What do they need flock for in the first place?
Smash their Ring cameras? (Score:2)
Earlier the previous evening, my Ring camera managed to capture the neighbor's teenager backing into my parked work van. Thanks to the camera, I've got timestamped footage footage of both the before and after. Now, you might be thinking to yourself "Surely they owned up to their mistake and you don't need surveillance footage?" Nope, the parent/guardian was extremely belligerent about the whole thing, with a main character attitude like their kid was just playing GTA and hitting a NPC's parked car is no
Re: (Score:2)
"We need these things because some people no longer do the right thing even when you've got them on video."
What for?
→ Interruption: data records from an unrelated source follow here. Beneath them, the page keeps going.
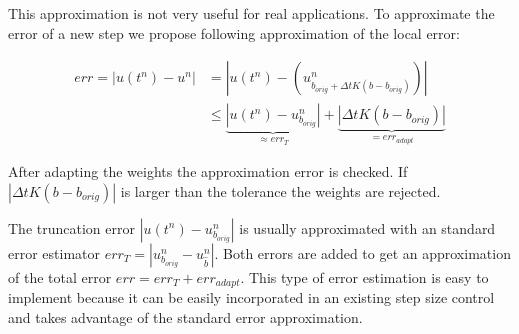 \documentclass[a4paper]{scrartcl}
\numberwithin{equation}{section}
\theoremstyle{plain}
\theoremstyle{definition}
\numberwithin{theorem}{section}
\newcommand{\dt}{{\Delta t}}
\newcommand{\1}{\mathbbm{1}}
\begin{document}
This approximation is not very useful for real applications. 
To approximate the error of a new step we propose following approximation of the local error:

\begin{align}
err = |u(t^n)-u^n| &= |u(t^n) - (u^n_{b_{orig}+\dt K(b-b_{orig})})| \\
 &\leq \underbrace{|u(t^n)-u^n_{b_{orig}}|}_{\approx err_T}+\underbrace{|\dt K(b-b_{orig})|}_{= err_{adapt}} \label{eq:Err}
\end{align}

After adapting the weights the approximation error is checked. If $|\dt K(b-b_{orig})|$ is larger than the tolerance the weights are rejected. 

The truncation error $|u(t^n)-u^n_{b_{orig}}|$ is usually approximated with an standard error estimator $err_T = | u^{n}_{b_{orig}} - u^{n}_{\hat{b}} |$.
Both errors are added to get an approximation of the total error $err = err_T + err_{adapt}$. %
This type of error estimation is easy to implement because it can be easily incorporated in an existing step size control and takes advantage of the standard error approximation.

\end{document}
If people don't give a fuck you might as well do without.
Corporate Speak (Score:1)
Ring said: "[...] we determined the planned Flock Safety integration would require significantly more time and resources than anticipated."
Translation: "We're gonna lose a ton of customers and then get our butts sued off by the ones that are left."
Re: (Score:2)
> Ring said: "[...] we determined the planned Flock Safety integration would require significantly more time and resources than anticipated."
> Translation: "We're gonna lose a ton of customers and then get our butts sued off by the ones that are left."
Reality: "Society is just a tad too concerned about privacy. That generation is dying off, so we'll try this shit again in 6 months. And then again in 6 months. And again. Soon, an ignorant society will see it our way."